━━ Given data ━━
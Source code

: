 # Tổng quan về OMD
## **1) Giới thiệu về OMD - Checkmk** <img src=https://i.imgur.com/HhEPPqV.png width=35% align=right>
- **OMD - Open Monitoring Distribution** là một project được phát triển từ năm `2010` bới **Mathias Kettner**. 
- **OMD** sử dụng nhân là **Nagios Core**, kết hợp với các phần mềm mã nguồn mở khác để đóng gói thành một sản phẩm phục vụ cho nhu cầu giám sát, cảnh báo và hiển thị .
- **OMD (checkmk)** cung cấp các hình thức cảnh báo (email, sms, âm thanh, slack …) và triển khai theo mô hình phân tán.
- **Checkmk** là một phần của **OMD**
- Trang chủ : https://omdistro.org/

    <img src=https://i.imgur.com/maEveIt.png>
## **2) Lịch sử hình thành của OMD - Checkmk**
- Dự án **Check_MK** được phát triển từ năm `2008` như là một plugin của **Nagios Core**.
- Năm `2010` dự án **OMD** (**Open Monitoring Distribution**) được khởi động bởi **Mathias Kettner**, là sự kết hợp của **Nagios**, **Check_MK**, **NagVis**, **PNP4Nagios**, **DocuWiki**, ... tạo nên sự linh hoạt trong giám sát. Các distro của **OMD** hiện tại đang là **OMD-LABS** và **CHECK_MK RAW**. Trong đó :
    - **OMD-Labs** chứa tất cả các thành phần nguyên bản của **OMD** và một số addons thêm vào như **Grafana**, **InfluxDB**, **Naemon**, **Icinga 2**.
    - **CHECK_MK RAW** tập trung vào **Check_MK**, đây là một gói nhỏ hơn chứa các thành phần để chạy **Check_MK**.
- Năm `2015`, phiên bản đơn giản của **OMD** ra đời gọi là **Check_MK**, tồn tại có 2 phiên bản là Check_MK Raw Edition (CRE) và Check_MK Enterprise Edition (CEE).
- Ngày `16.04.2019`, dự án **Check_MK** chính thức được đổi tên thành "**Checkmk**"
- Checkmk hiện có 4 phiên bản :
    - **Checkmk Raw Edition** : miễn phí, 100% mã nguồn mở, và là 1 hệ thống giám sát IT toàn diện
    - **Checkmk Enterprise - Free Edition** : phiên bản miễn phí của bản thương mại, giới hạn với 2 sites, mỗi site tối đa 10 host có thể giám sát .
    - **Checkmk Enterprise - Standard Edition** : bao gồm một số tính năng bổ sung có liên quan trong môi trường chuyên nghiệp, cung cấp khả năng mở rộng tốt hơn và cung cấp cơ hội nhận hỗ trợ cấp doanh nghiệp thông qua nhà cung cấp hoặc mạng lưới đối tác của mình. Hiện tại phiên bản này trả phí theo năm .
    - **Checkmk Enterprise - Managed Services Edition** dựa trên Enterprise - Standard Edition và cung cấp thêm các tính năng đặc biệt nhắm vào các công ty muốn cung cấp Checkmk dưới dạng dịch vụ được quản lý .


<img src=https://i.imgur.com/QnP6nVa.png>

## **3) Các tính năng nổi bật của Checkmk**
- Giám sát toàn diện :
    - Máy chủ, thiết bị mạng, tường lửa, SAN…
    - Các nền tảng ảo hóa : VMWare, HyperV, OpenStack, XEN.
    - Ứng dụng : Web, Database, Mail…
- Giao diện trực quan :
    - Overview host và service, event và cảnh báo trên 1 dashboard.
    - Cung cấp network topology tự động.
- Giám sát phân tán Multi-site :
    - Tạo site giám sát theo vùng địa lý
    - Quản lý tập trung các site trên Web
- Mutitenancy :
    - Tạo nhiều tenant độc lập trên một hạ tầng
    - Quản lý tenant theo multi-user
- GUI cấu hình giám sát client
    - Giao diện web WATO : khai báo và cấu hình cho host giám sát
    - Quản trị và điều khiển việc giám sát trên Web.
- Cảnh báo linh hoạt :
━━━
What is required:
Among the entries above, locate the lines containing "- Giao diện trực" and "- Quản lý tenant theo multi-user", and transcribe exactly those two lines and all lines between.

Your response:
- Giao diện trực quan :
    - Overview host và service, event và cảnh báo trên 1 dashboard.
    - Cung cấp network topology tự động.
- Giám sát phân tán Multi-site :
    - Tạo site giám sát theo vùng địa lý
    - Quản lý tập trung các site trên Web
- Mutitenancy :
    - Tạo nhiều tenant độc lập trên một hạ tầng
    - Quản lý tenant theo multi-user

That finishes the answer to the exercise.